Each line of the data below that holds the word "images" is to be reported in full.
** Opening Material shown block **
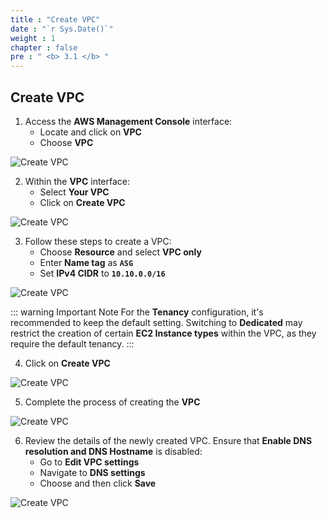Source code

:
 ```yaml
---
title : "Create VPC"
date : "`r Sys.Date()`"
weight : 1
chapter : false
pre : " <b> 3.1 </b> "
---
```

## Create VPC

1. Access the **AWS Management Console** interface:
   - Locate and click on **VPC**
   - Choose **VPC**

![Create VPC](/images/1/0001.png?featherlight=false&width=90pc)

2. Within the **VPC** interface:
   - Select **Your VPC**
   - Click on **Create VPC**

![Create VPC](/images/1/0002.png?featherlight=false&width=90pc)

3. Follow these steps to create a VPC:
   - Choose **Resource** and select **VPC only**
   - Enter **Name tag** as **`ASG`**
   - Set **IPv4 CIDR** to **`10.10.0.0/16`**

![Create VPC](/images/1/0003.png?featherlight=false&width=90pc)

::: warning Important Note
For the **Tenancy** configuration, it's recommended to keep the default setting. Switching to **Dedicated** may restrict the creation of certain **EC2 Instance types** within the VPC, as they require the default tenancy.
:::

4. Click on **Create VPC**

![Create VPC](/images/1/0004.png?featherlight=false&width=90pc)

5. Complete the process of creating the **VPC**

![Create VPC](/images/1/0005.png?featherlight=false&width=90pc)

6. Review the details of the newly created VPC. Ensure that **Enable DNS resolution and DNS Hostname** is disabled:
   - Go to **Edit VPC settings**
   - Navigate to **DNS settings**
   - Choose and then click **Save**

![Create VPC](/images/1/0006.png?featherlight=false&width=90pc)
** Closing Material shown block **
** Opening Material shown block **
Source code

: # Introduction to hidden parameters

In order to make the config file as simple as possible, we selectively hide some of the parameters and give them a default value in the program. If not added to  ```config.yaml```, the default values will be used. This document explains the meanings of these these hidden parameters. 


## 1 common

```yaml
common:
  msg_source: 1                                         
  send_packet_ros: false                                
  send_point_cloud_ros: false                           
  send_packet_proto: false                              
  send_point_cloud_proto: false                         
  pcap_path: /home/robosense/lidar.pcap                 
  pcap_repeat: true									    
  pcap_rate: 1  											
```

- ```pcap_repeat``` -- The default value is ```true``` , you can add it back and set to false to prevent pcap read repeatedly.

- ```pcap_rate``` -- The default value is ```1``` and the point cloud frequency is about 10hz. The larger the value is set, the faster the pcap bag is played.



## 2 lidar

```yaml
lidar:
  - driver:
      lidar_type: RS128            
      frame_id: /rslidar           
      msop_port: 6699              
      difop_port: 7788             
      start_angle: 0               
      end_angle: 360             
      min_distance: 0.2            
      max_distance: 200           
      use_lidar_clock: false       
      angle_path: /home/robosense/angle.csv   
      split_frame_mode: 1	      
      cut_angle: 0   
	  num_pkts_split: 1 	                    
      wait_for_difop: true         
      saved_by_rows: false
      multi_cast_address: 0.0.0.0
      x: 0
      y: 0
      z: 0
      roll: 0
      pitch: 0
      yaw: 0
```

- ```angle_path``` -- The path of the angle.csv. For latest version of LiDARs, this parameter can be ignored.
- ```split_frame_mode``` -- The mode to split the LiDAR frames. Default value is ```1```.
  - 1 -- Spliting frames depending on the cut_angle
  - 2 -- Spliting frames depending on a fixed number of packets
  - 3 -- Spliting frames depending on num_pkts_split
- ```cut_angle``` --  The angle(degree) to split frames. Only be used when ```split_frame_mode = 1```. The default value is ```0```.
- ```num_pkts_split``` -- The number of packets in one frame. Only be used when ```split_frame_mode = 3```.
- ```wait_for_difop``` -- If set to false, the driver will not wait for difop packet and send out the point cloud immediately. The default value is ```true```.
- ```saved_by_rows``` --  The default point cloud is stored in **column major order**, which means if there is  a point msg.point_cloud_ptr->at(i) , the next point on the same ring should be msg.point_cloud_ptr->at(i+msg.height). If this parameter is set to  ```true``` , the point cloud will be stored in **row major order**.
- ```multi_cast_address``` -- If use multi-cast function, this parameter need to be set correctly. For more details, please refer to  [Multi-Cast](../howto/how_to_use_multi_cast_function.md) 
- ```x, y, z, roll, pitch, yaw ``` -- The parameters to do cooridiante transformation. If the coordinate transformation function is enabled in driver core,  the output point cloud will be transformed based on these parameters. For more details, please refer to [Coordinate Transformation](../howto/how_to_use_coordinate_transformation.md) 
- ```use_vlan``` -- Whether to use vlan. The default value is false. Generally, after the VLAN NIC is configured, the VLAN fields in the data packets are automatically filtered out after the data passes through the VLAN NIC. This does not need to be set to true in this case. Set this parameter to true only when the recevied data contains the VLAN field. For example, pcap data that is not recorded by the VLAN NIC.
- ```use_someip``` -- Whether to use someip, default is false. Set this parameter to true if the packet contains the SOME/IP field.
** Closing Material shown block **
◆ **Solution for this task**
![Create VPC](/images/1/0001.png?featherlight=false&width=90pc)
![Create VPC](/images/1/0002.png?featherlight=false&width=90pc)
![Create VPC](/images/1/0003.png?featherlight=false&width=90pc)
![Create VPC](/images/1/0004.png?featherlight=false&width=90pc)
![Create VPC](/images/1/0005.png?featherlight=false&width=90pc)
![Create VPC](/images/1/0006.png?featherlight=false&width=90pc)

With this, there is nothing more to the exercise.